As I watch the market’s relentless climb from overvaluation to absurdity I’m reminded of the words of one of America’s great philosophers, Tom Petty:
The waiting is the hardest part of investing
It’s HARD to do nothing. It’s HARD to sit on a pile of cash, trying to find reasonable valuations in this ridiculously overpriced market. I look at $10,000 and think, “if I invested that money today in something with a 3% dividend or yield I’d be making $300/year”. With $100,000 in cash you’re looking at $3,000/year in opportunity cost from not investing your money.
But whenever I start thinking about just doing something with my cash I think of the following quotes:
- “Much success can be attributed to inactivity. Most investors cannot resist the temptation to constantly buy and sell.” – Warren Buffett
- “Lethargy, bordering on sloth should remain the cornerstone of an investment style.” – Warren Buffett
- “Never mistake activity for achievement” – John Wooden (greatest college basketball coach of all time)
Here’s the reality – you make money by investing when stocks are either undervalued or available at fair value. For the vast majority of the market, that’s just not the case today.
What I like right now
I do see pockets of value in a few areas:
- Financials – I particularly like Wells Fargo (WFC) and Bank of America (BAC) today. Wells Fargo is still suffering the effects of the fake accounts scandal and is trading at a PE of just under 15. Bank of America has a PE of around 17. I wouldn’t say either of these is cheap today, but they appear to be more or less fairly valued. Financials are going to benefit from a return to higher interest rates – this increases their spread between what they charge for loans and what they pay for savings accounts, CDs, etc.

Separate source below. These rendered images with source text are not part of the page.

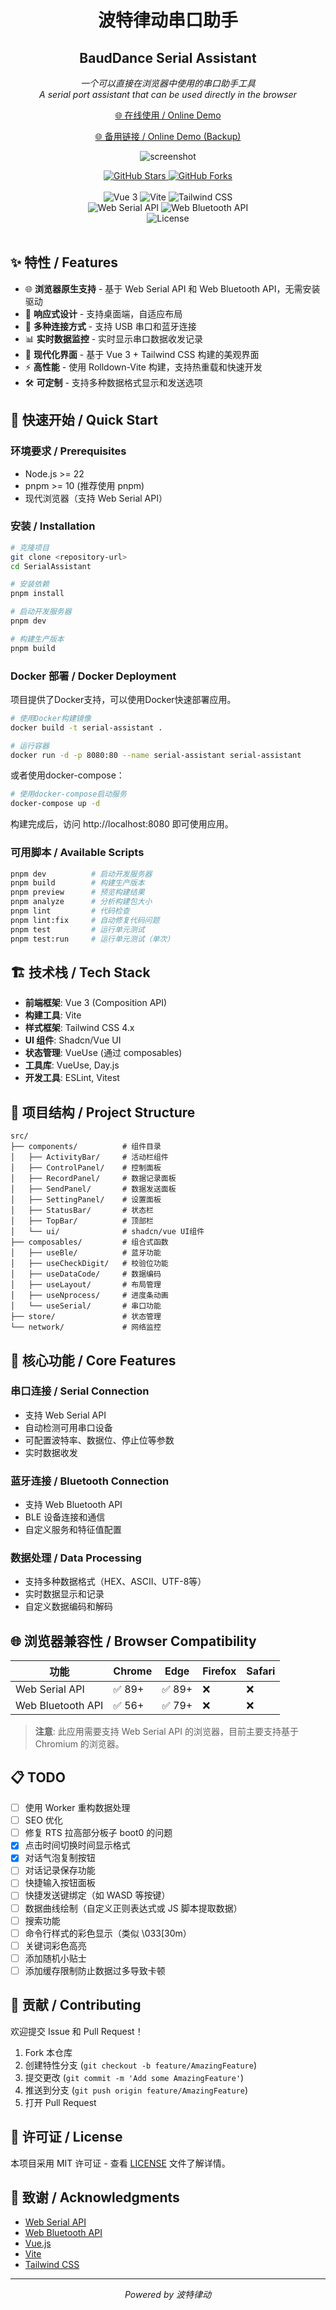 <p align="center">
    <h1 align="center">波特律动串口助手</h1>
    <h2 align="center">BaudDance Serial Assistant</h2>

</p>
<p align="center">
    <em>一个可以直接在浏览器中使用的串口助手工具</em><br>
    <em>A serial port assistant that can be used directly in the browser</em>
</p>

<p align="center">
    <a href="https://serial.baud-dance.com/">🌐 在线使用 / Online Demo</a>
</p>
<p align="center">
    <a href="https://serial.keysking.com/">🌐 备用链接 / Online Demo (Backup)</a>
</p>
<p align="center">
  <img src="./src/assets/app-screenshot.png" alt="screenshot">
</p>

<p align="center">
  <a href="https://github.com/BaudDance/SerialAssistant">
    <img src="https://img.shields.io/github/stars/BaudDance/SerialAssistant?style=social" alt="GitHub Stars">
  </a>
  <a href="https://github.com/BaudDance/SerialAssistant">
    <img src="https://img.shields.io/github/forks/BaudDance/SerialAssistant?style=social" alt="GitHub Forks">
  </a>
  <br>
  <br>
  <img src="https://img.shields.io/badge/Vue-3.x-4FC08D?style=flat-square&logo=vue.js&logoColor=white" alt="Vue 3">
  <img src="https://img.shields.io/badge/Vite-7.x-646CFF?style=flat-square&logo=vite&logoColor=white" alt="Vite">
  <img src="https://img.shields.io/badge/TailwindCSS-4.x-06B6D4?style=flat-square&logo=tailwindcss&logoColor=white" alt="Tailwind CSS">
  <br>
  <img src="https://img.shields.io/badge/Web_Serial_API-Supported-00D8FF?style=flat-square" alt="Web Serial API">
  <img src="https://img.shields.io/badge/Web_Bluetooth_API-Supported-0052CC?style=flat-square" alt="Web Bluetooth API">
  <br>
  <img src="https://img.shields.io/badge/License-MIT-green?style=flat-square" alt="License">
  <br>
  <br>
</p>

## ✨ 特性 / Features

- 🌐 **浏览器原生支持** - 基于 Web Serial API 和 Web Bluetooth API，无需安装驱动
- 📱 **响应式设计** - 支持桌面端，自适应布局
- 🔌 **多种连接方式** - 支持 USB 串口和蓝牙连接
- 📊 **实时数据监控** - 实时显示串口数据收发记录
- 🎨 **现代化界面** - 基于 Vue 3 + Tailwind CSS 构建的美观界面
- ⚡ **高性能** - 使用 Rolldown-Vite 构建，支持热重载和快速开发
- 🛠️ **可定制** - 支持多种数据格式显示和发送选项

## 🚀 快速开始 / Quick Start

### 环境要求 / Prerequisites

- Node.js >= 22
- pnpm >= 10 (推荐使用 pnpm)
- 现代浏览器（支持 Web Serial API）

### 安装 / Installation

```bash
# 克隆项目
git clone <repository-url>
cd SerialAssistant

# 安装依赖
pnpm install

# 启动开发服务器
pnpm dev

# 构建生产版本
pnpm build
```

### Docker 部署 / Docker Deployment

项目提供了Docker支持，可以使用Docker快速部署应用。

```bash
# 使用Docker构建镜像
docker build -t serial-assistant .

# 运行容器
docker run -d -p 8080:80 --name serial-assistant serial-assistant
```

或者使用docker-compose：

```bash
# 使用docker-compose启动服务
docker-compose up -d
```

构建完成后，访问 http://localhost:8080 即可使用应用。

### 可用脚本 / Available Scripts

```bash
pnpm dev          # 启动开发服务器
pnpm build        # 构建生产版本
pnpm preview      # 预览构建结果
pnpm analyze      # 分析构建包大小
pnpm lint         # 代码检查
pnpm lint:fix     # 自动修复代码问题
pnpm test         # 运行单元测试
pnpm test:run     # 运行单元测试（单次）
```

## 🏗️ 技术栈 / Tech Stack

- **前端框架**: Vue 3 (Composition API)
- **构建工具**: Vite
- **样式框架**: Tailwind CSS 4.x
- **UI 组件**: Shadcn/Vue UI
- **状态管理**: VueUse (通过 composables)
- **工具库**: VueUse, Day.js
- **开发工具**: ESLint, Vitest

## 📁 项目结构 / Project Structure

```
src/
├── components/          # 组件目录
│   ├── ActivityBar/     # 活动栏组件
│   ├── ControlPanel/    # 控制面板
│   ├── RecordPanel/     # 数据记录面板
│   ├── SendPanel/       # 数据发送面板
│   ├── SettingPanel/    # 设置面板
│   ├── StatusBar/       # 状态栏
│   ├── TopBar/          # 顶部栏
│   └── ui/              # shadcn/vue UI组件
├── composables/         # 组合式函数
│   ├── useBle/          # 蓝牙功能
│   ├── useCheckDigit/   # 校验位功能
│   ├── useDataCode/     # 数据编码
│   ├── useLayout/       # 布局管理
│   ├── useNprocess/     # 进度条动画
│   └── useSerial/       # 串口功能
├── store/               # 状态管理
└── network/             # 网络监控
```

## 🔧 核心功能 / Core Features

### 串口连接 / Serial Connection

- 支持 Web Serial API
- 自动检测可用串口设备
- 可配置波特率、数据位、停止位等参数
- 实时数据收发

### 蓝牙连接 / Bluetooth Connection

- 支持 Web Bluetooth API
- BLE 设备连接和通信
- 自定义服务和特征值配置

### 数据处理 / Data Processing

- 支持多种数据格式（HEX、ASCII、UTF-8等）
- 实时数据显示和记录
- 自定义数据编码和解码

## 🌐 浏览器兼容性 / Browser Compatibility

| 功能              | Chrome | Edge   | Firefox | Safari |
| ----------------- | ------ | ------ | ------- | ------ |
| Web Serial API    | ✅ 89+ | ✅ 89+ | ❌      | ❌     |
| Web Bluetooth API | ✅ 56+ | ✅ 79+ | ❌      | ❌     |

> **注意**: 此应用需要支持 Web Serial API 的浏览器，目前主要支持基于 Chromium 的浏览器。

## 📋 TODO

- [ ] 使用 Worker 重构数据处理
- [ ] SEO 优化
- [ ] 修复 RTS 拉高部分板子 boot0 的问题
- [x] 点击时间切换时间显示格式
- [x] 对话气泡复制按钮
- [ ] 对话记录保存功能
- [ ] 快捷输入按钮面板
- [ ] 快捷发送键绑定（如 WASD 等按键）
- [ ] 数据曲线绘制（自定义正则表达式或 JS 脚本提取数据）
- [ ] 搜索功能
- [ ] 命令行样式的彩色显示（类似 \033[30m）
- [ ] 关键词彩色高亮
- [ ] 添加随机小贴士
- [ ] 添加缓存限制防止数据过多导致卡顿

## 🤝 贡献 / Contributing

欢迎提交 Issue 和 Pull Request！

1. Fork 本仓库
2. 创建特性分支 (`git checkout -b feature/AmazingFeature`)
3. 提交更改 (`git commit -m 'Add some AmazingFeature'`)
4. 推送到分支 (`git push origin feature/AmazingFeature`)
5. 打开 Pull Request

## 📄 许可证 / License

本项目采用 MIT 许可证 - 查看 [LICENSE](LICENSE) 文件了解详情。

## 🙏 致谢 / Acknowledgments

- [Web Serial API](https://developer.mozilla.org/en-US/docs/Web/API/Web_Serial_API)
- [Web Bluetooth API](https://developer.mozilla.org/en-US/docs/Web/API/Web_Bluetooth_API)
- [Vue.js](https://vuejs.org/)
- [Vite](https://vitejs.dev/)
- [Tailwind CSS](https://tailwindcss.com/)

---

<p align="center">
    <em>Powered by 波特律动</em>
</p>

- Insurance – these will also benefit from higher interest rates over the next 5-10 years. Aflac (AFL) appears reasonably priced, possibly even cheap, at a PE of just over 11. Travelers (TRV) is interesting today at a PE of just under 12.

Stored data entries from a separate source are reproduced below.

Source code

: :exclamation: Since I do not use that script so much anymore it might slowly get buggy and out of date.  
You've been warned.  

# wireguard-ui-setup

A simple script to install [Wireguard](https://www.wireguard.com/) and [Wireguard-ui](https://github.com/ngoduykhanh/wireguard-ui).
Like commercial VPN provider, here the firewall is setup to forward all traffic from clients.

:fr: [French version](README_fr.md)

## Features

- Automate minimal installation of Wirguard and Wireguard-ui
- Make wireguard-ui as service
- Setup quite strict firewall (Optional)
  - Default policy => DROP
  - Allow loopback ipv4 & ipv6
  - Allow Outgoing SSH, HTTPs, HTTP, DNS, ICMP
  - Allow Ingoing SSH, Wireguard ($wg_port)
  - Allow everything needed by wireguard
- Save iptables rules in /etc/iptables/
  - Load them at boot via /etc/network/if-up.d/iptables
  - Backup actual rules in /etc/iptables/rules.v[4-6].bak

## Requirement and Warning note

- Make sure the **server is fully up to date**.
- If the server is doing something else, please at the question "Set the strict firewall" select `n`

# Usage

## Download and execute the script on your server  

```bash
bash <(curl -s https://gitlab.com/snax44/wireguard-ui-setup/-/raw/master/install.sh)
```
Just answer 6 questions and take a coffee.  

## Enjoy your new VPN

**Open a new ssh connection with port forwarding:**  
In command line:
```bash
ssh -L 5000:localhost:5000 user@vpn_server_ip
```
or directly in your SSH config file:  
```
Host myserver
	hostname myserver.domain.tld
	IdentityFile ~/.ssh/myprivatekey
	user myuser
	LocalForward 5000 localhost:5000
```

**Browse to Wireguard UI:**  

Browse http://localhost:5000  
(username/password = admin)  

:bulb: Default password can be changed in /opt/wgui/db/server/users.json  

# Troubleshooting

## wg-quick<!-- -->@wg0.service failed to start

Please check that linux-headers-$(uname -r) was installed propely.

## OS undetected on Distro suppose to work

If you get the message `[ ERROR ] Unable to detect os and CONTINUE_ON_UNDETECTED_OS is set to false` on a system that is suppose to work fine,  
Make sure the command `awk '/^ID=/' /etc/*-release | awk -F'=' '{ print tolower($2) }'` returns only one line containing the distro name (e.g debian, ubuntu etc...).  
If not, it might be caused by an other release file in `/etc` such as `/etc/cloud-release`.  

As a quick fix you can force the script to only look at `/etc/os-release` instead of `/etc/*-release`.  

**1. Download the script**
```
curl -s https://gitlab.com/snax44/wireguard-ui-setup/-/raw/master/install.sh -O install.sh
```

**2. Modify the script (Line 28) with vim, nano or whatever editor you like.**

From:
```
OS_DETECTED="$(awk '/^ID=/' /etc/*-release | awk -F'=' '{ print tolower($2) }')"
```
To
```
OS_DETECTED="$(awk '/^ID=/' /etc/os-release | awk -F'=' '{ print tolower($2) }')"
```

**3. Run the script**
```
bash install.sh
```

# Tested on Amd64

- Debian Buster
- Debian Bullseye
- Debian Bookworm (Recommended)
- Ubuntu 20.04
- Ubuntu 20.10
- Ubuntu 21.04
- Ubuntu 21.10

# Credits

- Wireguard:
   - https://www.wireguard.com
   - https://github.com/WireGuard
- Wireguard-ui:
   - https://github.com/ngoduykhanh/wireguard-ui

- Oil stocks seem reasonable cheap, especially if you believe that higher oil prices are in the future. I’d stick to Exxon (XOM) and Chevron (CVX) as they are still making boatloads of cash even at today’s oil prices.
- Omega Healthcare Investors (OHI) remains really cheap. Everybody seems to be worried that changes to the healthcare system here in the US is going to bankrupt the skilled nursing homes that are OHI’s primary tenant base. I just don’t see it. And OHI is SO cheap that the risks are more than baked into the price.
While I think the above options are reasonable places to deploy capital today I’m still choosing to split my money between building up a cash pile and paying down debt. After all, the time to leverage up is at the bottom of the market cycle, not the top, and I don’t think any reasonable person could argue that we are closer to the bottom than the top today.
Do you find that doing nothing is the hardest part of investing? What are you doing with your money today?